As the Hunt continues, Genevieve must rely on herself to survive. She works to build trust with Rowin, as they compete as a team, but she also learns The Importance of Free Will. In the first round of the Hunt, Rowin tells Genevieve to wait for him before hiding from Grave, but his failure to return for her prompts her to focus on her sense of self-reliance, thinking, “No matter what she shared with Rowin—vows, kisses, beds—it was important for her to remember that she had to trust herself first and foremost” (181). Genevieve comes to the realization early in the game that she cannot place all her faith in Rowin. In order to survive, she must cling to her agency, to her own power. However, part of Genevieve’s character development is her journey toward trusting herself. She carries guilt for the mistakes of her past and feels that “she was absolutely her own worst enemy. Every bit of danger she’d ever been in was a tangled web of her own creation” (191). Genevieve got involved with Farrow Henry of her own volition, she entered Phantasma on her own, and she went to Enchantra without telling Ophelia. Genevieve’s choices often lead her into trouble, and she struggles to trust herself and express her agency during the Hunt.


As Genevieve struggles to express her agency, she also struggles to form a cohesive vision of herself, informing the theme of The Search for Identity and Self-Acceptance. Instead of facing the emotional impact of her past relationship experiences with her mother, sister, and Farrow Henry, Genevieve seeks to avoid her memories, but Enchantra offers her an opportunity to change. Genevieve has a realization that the Silvers could grant her a different future, thinking, “She’d been running away from her problems…her feelings of never being enough…and now here she was, an important piece of this family’s legacy. So if she couldn’t think of a single thing from her life before Enchantra to fight for, why not fight for the ones here” (225). Genevieve is a self-sacrificing character, viewing herself as valuable only in what she can do for others. Winning the Hunt could help Rowin grant freedom to the Silver family, something that Genevieve believes could make up for the mistakes of her past. Genevieve longs to embody the role of the savior, to view herself as more than the sum of her past failures. Her character arc will involve coming to realize that she is inherently worthy of love and does not need to prove her worthiness through self-sacrifice. 


Genevieve also pushes back against the idea of legacy, a concept that is integral to the entire Wicked Games series. Ophelia struggles with the meaning of the Grimm legacy in Phantasma, and Genevieve wrestles with forming her own legacy in Enchantra.

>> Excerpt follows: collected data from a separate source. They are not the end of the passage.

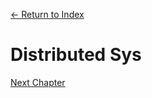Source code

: [← Return to Index](https://github.com/kspra3/FIT3143-Notes)

# Distributed Sys

[Next Chapter](https://github.com/kspra3/FIT3143-Notes/blob/master/Notes/02%20-%20Inter-Process%20Communication.md)
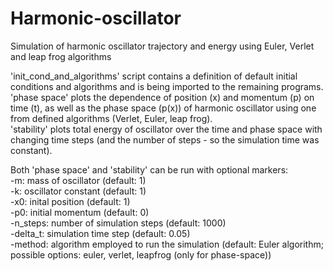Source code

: # Harmonic-oscillator
Simulation of harmonic oscillator trajectory and energy using Euler, Verlet and leap frog algorithms

'init_cond_and_algorithms' script contains a definition of default initial conditions and algorithms and is being imported to the remaining programs. <br />
'phase space' plots the dependence of position (x) and momentum (p) on time (t), as well as the phase space (p(x)) of harmonic oscillator using one from defined algorithms (Verlet, Euler, leap frog). <br />
'stability' plots total energy of oscillator over the time and phase space with changing time steps (and the number of steps - so the simulation time was constant). <br />

Both 'phase space' and 'stability' can be run with optional markers: <br />
-m: mass of oscillator (default: 1) <br />
-k: oscillator constant (default: 1) <br />
-x0: inital position (default: 1) <br />
-p0: initial momentum (default: 0) <br />
-n_steps: number of simulation steps (default: 1000) <br />
-delta_t: simulation time step (default: 0.05) <br />
-method: algorithm employed to run the simulation (default: Euler algorithm; possible options: euler, verlet, leapfrog (only for phase-space))
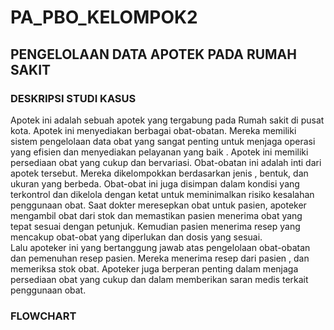 # PA_PBO_KELOMPOK2
## PENGELOLAAN DATA APOTEK PADA RUMAH SAKIT
### DESKRIPSI STUDI KASUS
  Apotek ini adalah sebuah apotek yang tergabung pada Rumah sakit di pusat kota. Apotek ini menyediakan berbagai obat-obatan. Mereka memiliki sistem pengelolaan data obat yang sangat penting untuk menjaga operasi yang efisien dan menyediakan pelayanan yang baik . Apotek ini memiliki persediaan obat yang cukup dan bervariasi. 
	Obat-obatan ini adalah inti dari apotek tersebut. Mereka dikelompokkan berdasarkan jenis , bentuk, dan ukuran yang berbeda. Obat-obat ini juga disimpan dalam kondisi yang terkontrol dan dikelola dengan ketat untuk meminimalkan risiko kesalahan penggunaan obat. Saat dokter meresepkan obat untuk pasien, apoteker mengambil obat dari stok dan memastikan pasien menerima obat yang tepat sesuai dengan petunjuk. Kemudian pasien menerima resep yang mencakup obat-obat yang diperlukan dan dosis yang sesuai.	
	Lalu apoteker ini yang  bertanggung jawab atas pengelolaan obat-obatan dan pemenuhan resep pasien. Mereka menerima resep dari pasien , dan memeriksa stok obat. Apoteker juga berperan penting dalam menjaga persediaan obat yang cukup dan dalam memberikan saran medis terkait penggunaan obat.
### FLOWCHART
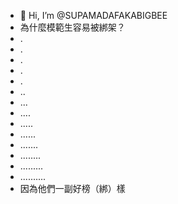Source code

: - 👋 Hi, I’m @SUPAMADAFAKABIGBEE
- 為什麼模範生容易被綁架？
- .
- .
- .
- .
- .
- ..
- ...
- ....
- .....
- ......
- .......
- ........
- .........
- ..........
- 因為他們一副好榜（綁）樣

<!---
SUPAMADAFAKABIGBEE/SUPAMADAFAKABIGBEE is a ✨ special ✨ repository because its `README.md` (this file) appears on your GitHub profile.
You can click the Preview link to take a look at your changes.
--->
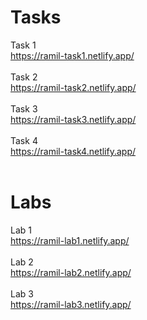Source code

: # Tasks
Task 1 <br>
https://ramil-task1.netlify.app/
<br> <br>
Task 2 <br>
https://ramil-task2.netlify.app/
<br><br>
Task 3 <br>
https://ramil-task3.netlify.app/
<br><br>
Task 4 <br>
https://ramil-task4.netlify.app/
<br><br>


# Labs
Lab 1 <br>
https://ramil-lab1.netlify.app/
<br><br>
Lab 2 <br>
https://ramil-lab2.netlify.app/
<br><br>
Lab 3 <br>
https://ramil-lab3.netlify.app/
<br><br>

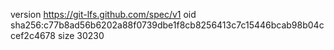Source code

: version https://git-lfs.github.com/spec/v1
oid sha256:c77b8ad56b6202a88f0739dbe1f8cb8256413c7c15446bcab98b04ccef2c4678
size 30230
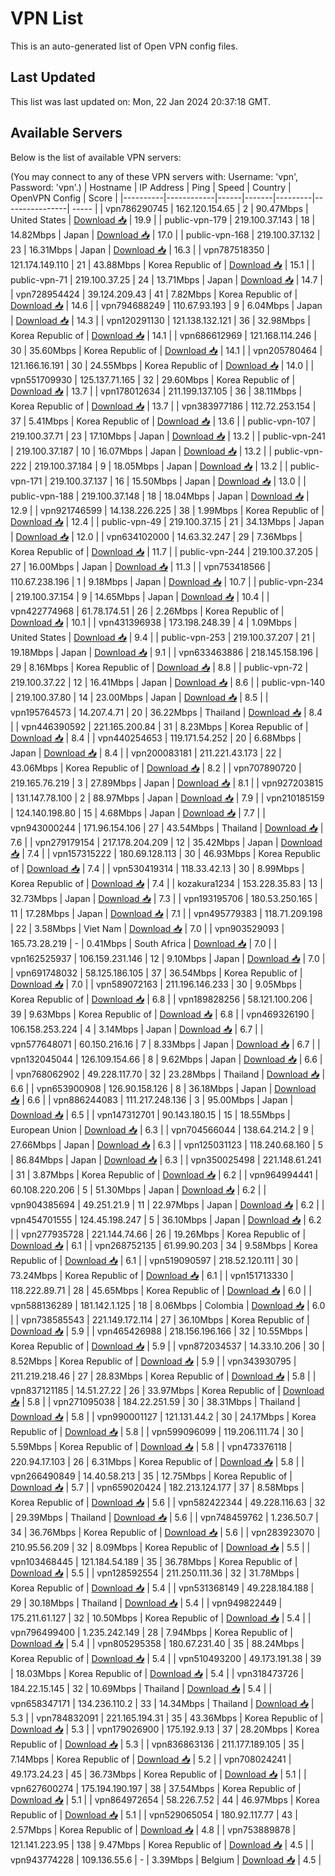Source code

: # VPN List

This is an auto-generated list of Open VPN config files.

## Last Updated

This list was last updated on: Mon, 22 Jan 2024 20:37:18 GMT.

## Available Servers

Below is the list of available VPN servers:

(You may connect to any of these VPN servers with: Username: 'vpn', Password: 'vpn'.)
| Hostname | IP Address | Ping | Speed | Country | OpenVPN Config | Score |
|----------|------------|------|-------|---------|----------------| ----- |
| vpn786290745 | 162.120.154.65 | 2 | 90.47Mbps | United States | [Download 📥](./configs/server_0_US.ovpn) | 19.9 |
| public-vpn-179 | 219.100.37.143 | 18 | 14.82Mbps | Japan | [Download 📥](./configs/server_1_JP.ovpn) | 17.0 |
| public-vpn-168 | 219.100.37.132 | 23 | 16.31Mbps | Japan | [Download 📥](./configs/server_2_JP.ovpn) | 16.3 |
| vpn787518350 | 121.174.149.110 | 21 | 43.88Mbps | Korea Republic of | [Download 📥](./configs/server_3_KR.ovpn) | 15.1 |
| public-vpn-71 | 219.100.37.25 | 24 | 13.71Mbps | Japan | [Download 📥](./configs/server_4_JP.ovpn) | 14.7 |
| vpn728954424 | 39.124.209.43 | 41 | 7.82Mbps | Korea Republic of | [Download 📥](./configs/server_5_KR.ovpn) | 14.6 |
| vpn794688249 | 110.67.93.193 | 9 | 6.04Mbps | Japan | [Download 📥](./configs/server_6_JP.ovpn) | 14.3 |
| vpn120291130 | 121.138.132.121 | 36 | 32.98Mbps | Korea Republic of | [Download 📥](./configs/server_7_KR.ovpn) | 14.1 |
| vpn686612969 | 121.168.114.246 | 30 | 35.60Mbps | Korea Republic of | [Download 📥](./configs/server_8_KR.ovpn) | 14.1 |
| vpn205780464 | 121.166.16.191 | 30 | 24.55Mbps | Korea Republic of | [Download 📥](./configs/server_9_KR.ovpn) | 14.0 |
| vpn551709930 | 125.137.71.165 | 32 | 29.60Mbps | Korea Republic of | [Download 📥](./configs/server_10_KR.ovpn) | 13.7 |
| vpn178012634 | 211.199.137.105 | 36 | 38.11Mbps | Korea Republic of | [Download 📥](./configs/server_11_KR.ovpn) | 13.7 |
| vpn383977186 | 112.72.253.154 | 37 | 5.41Mbps | Korea Republic of | [Download 📥](./configs/server_12_KR.ovpn) | 13.6 |
| public-vpn-107 | 219.100.37.71 | 23 | 17.10Mbps | Japan | [Download 📥](./configs/server_13_JP.ovpn) | 13.2 |
| public-vpn-241 | 219.100.37.187 | 10 | 16.07Mbps | Japan | [Download 📥](./configs/server_14_JP.ovpn) | 13.2 |
| public-vpn-222 | 219.100.37.184 | 9 | 18.05Mbps | Japan | [Download 📥](./configs/server_15_JP.ovpn) | 13.2 |
| public-vpn-171 | 219.100.37.137 | 16 | 15.50Mbps | Japan | [Download 📥](./configs/server_16_JP.ovpn) | 13.0 |
| public-vpn-188 | 219.100.37.148 | 18 | 18.04Mbps | Japan | [Download 📥](./configs/server_17_JP.ovpn) | 12.9 |
| vpn921746599 | 14.138.226.225 | 38 | 1.99Mbps | Korea Republic of | [Download 📥](./configs/server_18_KR.ovpn) | 12.4 |
| public-vpn-49 | 219.100.37.15 | 21 | 34.13Mbps | Japan | [Download 📥](./configs/server_19_JP.ovpn) | 12.0 |
| vpn634102000 | 14.63.32.247 | 29 | 7.36Mbps | Korea Republic of | [Download 📥](./configs/server_20_KR.ovpn) | 11.7 |
| public-vpn-244 | 219.100.37.205 | 27 | 16.00Mbps | Japan | [Download 📥](./configs/server_21_JP.ovpn) | 11.3 |
| vpn753418566 | 110.67.238.196 | 1 | 9.18Mbps | Japan | [Download 📥](./configs/server_22_JP.ovpn) | 10.7 |
| public-vpn-234 | 219.100.37.154 | 9 | 14.65Mbps | Japan | [Download 📥](./configs/server_23_JP.ovpn) | 10.4 |
| vpn422774968 | 61.78.174.51 | 26 | 2.26Mbps | Korea Republic of | [Download 📥](./configs/server_24_KR.ovpn) | 10.1 |
| vpn431396938 | 173.198.248.39 | 4 | 1.09Mbps | United States | [Download 📥](./configs/server_25_US.ovpn) | 9.4 |
| public-vpn-253 | 219.100.37.207 | 21 | 19.18Mbps | Japan | [Download 📥](./configs/server_26_JP.ovpn) | 9.1 |
| vpn633463886 | 218.145.158.196 | 29 | 8.16Mbps | Korea Republic of | [Download 📥](./configs/server_27_KR.ovpn) | 8.8 |
| public-vpn-72 | 219.100.37.22 | 12 | 16.41Mbps | Japan | [Download 📥](./configs/server_28_JP.ovpn) | 8.6 |
| public-vpn-140 | 219.100.37.80 | 14 | 23.00Mbps | Japan | [Download 📥](./configs/server_29_JP.ovpn) | 8.5 |
| vpn195764573 | 14.207.4.71 | 20 | 36.22Mbps | Thailand | [Download 📥](./configs/server_30_TH.ovpn) | 8.4 |
| vpn446390592 | 221.165.200.84 | 31 | 8.23Mbps | Korea Republic of | [Download 📥](./configs/server_31_KR.ovpn) | 8.4 |
| vpn440254653 | 119.171.54.252 | 20 | 6.68Mbps | Japan | [Download 📥](./configs/server_32_JP.ovpn) | 8.4 |
| vpn200083181 | 211.221.43.173 | 22 | 43.06Mbps | Korea Republic of | [Download 📥](./configs/server_33_KR.ovpn) | 8.2 |
| vpn707890720 | 219.165.76.219 | 3 | 27.89Mbps | Japan | [Download 📥](./configs/server_34_JP.ovpn) | 8.1 |
| vpn927203815 | 131.147.78.100 | 2 | 88.97Mbps | Japan | [Download 📥](./configs/server_35_JP.ovpn) | 7.9 |
| vpn210185159 | 124.140.198.80 | 15 | 4.68Mbps | Japan | [Download 📥](./configs/server_36_JP.ovpn) | 7.7 |
| vpn943000244 | 171.96.154.106 | 27 | 43.54Mbps | Thailand | [Download 📥](./configs/server_37_TH.ovpn) | 7.6 |
| vpn279179154 | 217.178.204.209 | 12 | 35.42Mbps | Japan | [Download 📥](./configs/server_38_JP.ovpn) | 7.4 |
| vpn157315222 | 180.69.128.113 | 30 | 46.93Mbps | Korea Republic of | [Download 📥](./configs/server_39_KR.ovpn) | 7.4 |
| vpn530419314 | 118.33.42.13 | 30 | 8.99Mbps | Korea Republic of | [Download 📥](./configs/server_40_KR.ovpn) | 7.4 |
| kozakura1234 | 153.228.35.83 | 13 | 32.73Mbps | Japan | [Download 📥](./configs/server_41_JP.ovpn) | 7.3 |
| vpn193195706 | 180.53.250.165 | 11 | 17.28Mbps | Japan | [Download 📥](./configs/server_42_JP.ovpn) | 7.1 |
| vpn495779383 | 118.71.209.198 | 22 | 3.58Mbps | Viet Nam | [Download 📥](./configs/server_43_VN.ovpn) | 7.0 |
| vpn903529093 | 165.73.28.219 | - | 0.41Mbps | South Africa | [Download 📥](./configs/server_44_ZA.ovpn) | 7.0 |
| vpn162525937 | 106.159.231.146 | 12 | 9.10Mbps | Japan | [Download 📥](./configs/server_45_JP.ovpn) | 7.0 |
| vpn691748032 | 58.125.186.105 | 37 | 36.54Mbps | Korea Republic of | [Download 📥](./configs/server_46_KR.ovpn) | 7.0 |
| vpn589072163 | 211.196.146.233 | 30 | 9.05Mbps | Korea Republic of | [Download 📥](./configs/server_47_KR.ovpn) | 6.8 |
| vpn189828256 | 58.121.100.206 | 39 | 9.63Mbps | Korea Republic of | [Download 📥](./configs/server_48_KR.ovpn) | 6.8 |
| vpn469326190 | 106.158.253.224 | 4 | 3.14Mbps | Japan | [Download 📥](./configs/server_49_JP.ovpn) | 6.7 |
| vpn577648071 | 60.150.216.16 | 7 | 8.33Mbps | Japan | [Download 📥](./configs/server_50_JP.ovpn) | 6.7 |
| vpn132045044 | 126.109.154.66 | 8 | 9.62Mbps | Japan | [Download 📥](./configs/server_51_JP.ovpn) | 6.6 |
| vpn768062902 | 49.228.117.70 | 32 | 23.28Mbps | Thailand | [Download 📥](./configs/server_52_TH.ovpn) | 6.6 |
| vpn653900908 | 126.90.158.126 | 8 | 36.18Mbps | Japan | [Download 📥](./configs/server_53_JP.ovpn) | 6.6 |
| vpn886244083 | 111.217.248.136 | 3 | 95.00Mbps | Japan | [Download 📥](./configs/server_54_JP.ovpn) | 6.5 |
| vpn147312701 | 90.143.180.15 | 15 | 18.55Mbps | European Union | [Download 📥](./configs/server_55_EU.ovpn) | 6.3 |
| vpn704566044 | 138.64.214.2 | 9 | 27.66Mbps | Japan | [Download 📥](./configs/server_56_JP.ovpn) | 6.3 |
| vpn125031123 | 118.240.68.160 | 5 | 86.84Mbps | Japan | [Download 📥](./configs/server_57_JP.ovpn) | 6.3 |
| vpn350025498 | 221.148.61.241 | 31 | 3.87Mbps | Korea Republic of | [Download 📥](./configs/server_58_KR.ovpn) | 6.2 |
| vpn964994441 | 60.108.220.206 | 5 | 51.30Mbps | Japan | [Download 📥](./configs/server_59_JP.ovpn) | 6.2 |
| vpn904385694 | 49.251.21.9 | 11 | 22.97Mbps | Japan | [Download 📥](./configs/server_60_JP.ovpn) | 6.2 |
| vpn454701555 | 124.45.198.247 | 5 | 36.10Mbps | Japan | [Download 📥](./configs/server_61_JP.ovpn) | 6.2 |
| vpn277935728 | 221.144.74.66 | 26 | 19.26Mbps | Korea Republic of | [Download 📥](./configs/server_62_KR.ovpn) | 6.1 |
| vpn268752135 | 61.99.90.203 | 34 | 9.58Mbps | Korea Republic of | [Download 📥](./configs/server_63_KR.ovpn) | 6.1 |
| vpn519090597 | 218.52.120.111 | 30 | 73.24Mbps | Korea Republic of | [Download 📥](./configs/server_64_KR.ovpn) | 6.1 |
| vpn151713330 | 118.222.89.71 | 28 | 45.65Mbps | Korea Republic of | [Download 📥](./configs/server_65_KR.ovpn) | 6.0 |
| vpn588136289 | 181.142.1.125 | 18 | 8.06Mbps | Colombia | [Download 📥](./configs/server_66_CO.ovpn) | 6.0 |
| vpn738585543 | 221.149.172.114 | 27 | 36.10Mbps | Korea Republic of | [Download 📥](./configs/server_67_KR.ovpn) | 5.9 |
| vpn465426988 | 218.156.196.166 | 32 | 10.55Mbps | Korea Republic of | [Download 📥](./configs/server_68_KR.ovpn) | 5.9 |
| vpn872034537 | 14.33.10.206 | 30 | 8.52Mbps | Korea Republic of | [Download 📥](./configs/server_69_KR.ovpn) | 5.9 |
| vpn343930795 | 211.219.218.46 | 27 | 28.83Mbps | Korea Republic of | [Download 📥](./configs/server_70_KR.ovpn) | 5.8 |
| vpn837121185 | 14.51.27.22 | 26 | 33.97Mbps | Korea Republic of | [Download 📥](./configs/server_71_KR.ovpn) | 5.8 |
| vpn271095038 | 184.22.251.59 | 30 | 38.31Mbps | Thailand | [Download 📥](./configs/server_72_TH.ovpn) | 5.8 |
| vpn990001127 | 121.131.44.2 | 30 | 24.17Mbps | Korea Republic of | [Download 📥](./configs/server_73_KR.ovpn) | 5.8 |
| vpn599096099 | 119.206.111.74 | 30 | 5.59Mbps | Korea Republic of | [Download 📥](./configs/server_74_KR.ovpn) | 5.8 |
| vpn473376118 | 220.94.17.103 | 26 | 6.31Mbps | Korea Republic of | [Download 📥](./configs/server_75_KR.ovpn) | 5.8 |
| vpn266490849 | 14.40.58.213 | 35 | 12.75Mbps | Korea Republic of | [Download 📥](./configs/server_76_KR.ovpn) | 5.7 |
| vpn659020424 | 182.213.124.177 | 37 | 8.58Mbps | Korea Republic of | [Download 📥](./configs/server_77_KR.ovpn) | 5.6 |
| vpn582422344 | 49.228.116.63 | 32 | 29.39Mbps | Thailand | [Download 📥](./configs/server_78_TH.ovpn) | 5.6 |
| vpn748459762 | 1.236.50.7 | 34 | 36.76Mbps | Korea Republic of | [Download 📥](./configs/server_79_KR.ovpn) | 5.6 |
| vpn283923070 | 210.95.56.209 | 32 | 8.09Mbps | Korea Republic of | [Download 📥](./configs/server_80_KR.ovpn) | 5.5 |
| vpn103468445 | 121.184.54.189 | 35 | 36.78Mbps | Korea Republic of | [Download 📥](./configs/server_81_KR.ovpn) | 5.5 |
| vpn128592554 | 211.250.111.36 | 32 | 31.78Mbps | Korea Republic of | [Download 📥](./configs/server_82_KR.ovpn) | 5.4 |
| vpn531368149 | 49.228.184.188 | 29 | 30.18Mbps | Thailand | [Download 📥](./configs/server_83_TH.ovpn) | 5.4 |
| vpn949822449 | 175.211.61.127 | 32 | 10.50Mbps | Korea Republic of | [Download 📥](./configs/server_84_KR.ovpn) | 5.4 |
| vpn796499400 | 1.235.242.149 | 28 | 7.94Mbps | Korea Republic of | [Download 📥](./configs/server_85_KR.ovpn) | 5.4 |
| vpn805295358 | 180.67.231.40 | 35 | 88.24Mbps | Korea Republic of | [Download 📥](./configs/server_86_KR.ovpn) | 5.4 |
| vpn510493200 | 49.173.191.38 | 39 | 18.03Mbps | Korea Republic of | [Download 📥](./configs/server_87_KR.ovpn) | 5.4 |
| vpn318473726 | 184.22.15.145 | 32 | 10.69Mbps | Thailand | [Download 📥](./configs/server_88_TH.ovpn) | 5.4 |
| vpn658347171 | 134.236.110.2 | 33 | 14.34Mbps | Thailand | [Download 📥](./configs/server_89_TH.ovpn) | 5.3 |
| vpn784832091 | 221.165.194.31 | 35 | 43.36Mbps | Korea Republic of | [Download 📥](./configs/server_90_KR.ovpn) | 5.3 |
| vpn179026900 | 175.192.9.13 | 37 | 28.20Mbps | Korea Republic of | [Download 📥](./configs/server_91_KR.ovpn) | 5.3 |
| vpn836863136 | 211.177.189.105 | 35 | 7.14Mbps | Korea Republic of | [Download 📥](./configs/server_92_KR.ovpn) | 5.2 |
| vpn708024241 | 49.173.24.23 | 45 | 36.73Mbps | Korea Republic of | [Download 📥](./configs/server_93_KR.ovpn) | 5.1 |
| vpn627600274 | 175.194.190.197 | 38 | 37.54Mbps | Korea Republic of | [Download 📥](./configs/server_94_KR.ovpn) | 5.1 |
| vpn864972654 | 58.226.7.52 | 44 | 46.97Mbps | Korea Republic of | [Download 📥](./configs/server_95_KR.ovpn) | 5.1 |
| vpn529065054 | 180.92.117.77 | 43 | 2.57Mbps | Korea Republic of | [Download 📥](./configs/server_96_KR.ovpn) | 4.8 |
| vpn753889878 | 121.141.223.95 | 138 | 9.47Mbps | Korea Republic of | [Download 📥](./configs/server_97_KR.ovpn) | 4.5 |
| vpn943774228 | 109.136.55.6 | - | 3.39Mbps | Belgium | [Download 📥](./configs/server_98_BE.ovpn) | 4.5 |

Farrow Henry used his family’s legacy as an excuse to treat Genevieve poorly, prompting her to think, “Legacies were a con. Genevieve would rather have her whole self than a part of any sort of legacy that treated people like that” (230). Genevieve rejects the idea that identity and legacy are necessarily entwined. Instead of hiding behind the facade of familial heritage, Genevieve seeks to cultivate an individual self. Farrow Henry utilizes his family’s wealth and connections as an excuse to hurt Genevieve. Ophelia clings to the Grimm family magic and prophecy as an excuse to avoid searching for her own life’s meaning. Genevieve instead pushes back against legacy and prophecy, carving her own path toward the future she seeks for herself.